WHAT IS REQUIRED: Go through the entries below and collect each line with the string "Rotamap" in it.

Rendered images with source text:
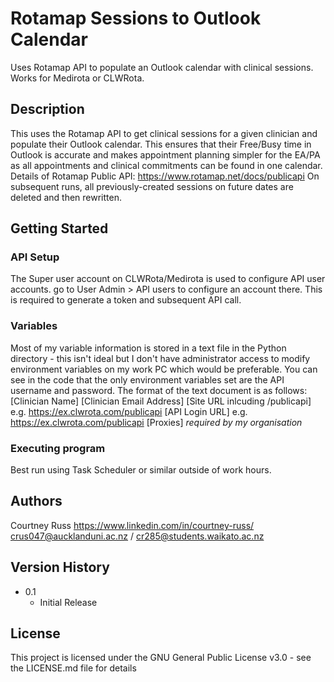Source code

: # Rotamap Sessions to Outlook Calendar
Uses Rotamap API to populate an Outlook calendar with clinical sessions. Works for Medirota or CLWRota. 

## Description
This uses the Rotamap API to get clinical sessions for a given clinician and populate their Outlook calendar.  This ensures that their Free/Busy time in Outlook is accurate and makes appointment planning simpler for the EA/PA as all appointments and clinical commitments can be found in one calendar. Details of Rotamap Public API: https://www.rotamap.net/docs/publicapi
On subsequent runs, all previously-created sessions on future dates are deleted and then rewritten.

## Getting Started

### API Setup
The Super user account on CLWRota/Medirota is used to configure API user accounts.  go to User Admin > API users to configure an account there. This is required to generate a token and subsequent API call.

### Variables

Most of my variable information is stored in a text file in the Python directory - this isn't ideal but I don't have administrator access to modify environment variables on my work PC which would be preferable. You can see in the code that the only environment variables set are the API username and password. 
The format of the text document is as follows:
[Clinician Name]
[Clinician Email Address]
[Site URL inlcuding /publicapi] e.g. https://ex.clwrota.com/publicapi
[API Login URL] e.g. https://ex.clwrota.com/publicapi
[Proxies] _required by my organisation_

### Executing program

Best run using Task Scheduler or similar outside of work hours.

## Authors

Courtney Russ
https://www.linkedin.com/in/courtney-russ/
crus047@aucklanduni.ac.nz / cr285@students.waikato.ac.nz

## Version History
* 0.1
    * Initial Release

## License

This project is licensed under the GNU General Public License v3.0 - see the LICENSE.md file for details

REPLY:
: # Rotamap Sessions to Outlook Calendar
Uses Rotamap API to populate an Outlook calendar with clinical sessions. Works for Medirota or CLWRota. 
This uses the Rotamap API to get clinical sessions for a given clinician and populate their Outlook calendar.  This ensures that their Free/Busy time in Outlook is accurate and makes appointment planning simpler for the EA/PA as all appointments and clinical commitments can be found in one calendar. Details of Rotamap Public API: https://www.rotamap.net/docs/publicapi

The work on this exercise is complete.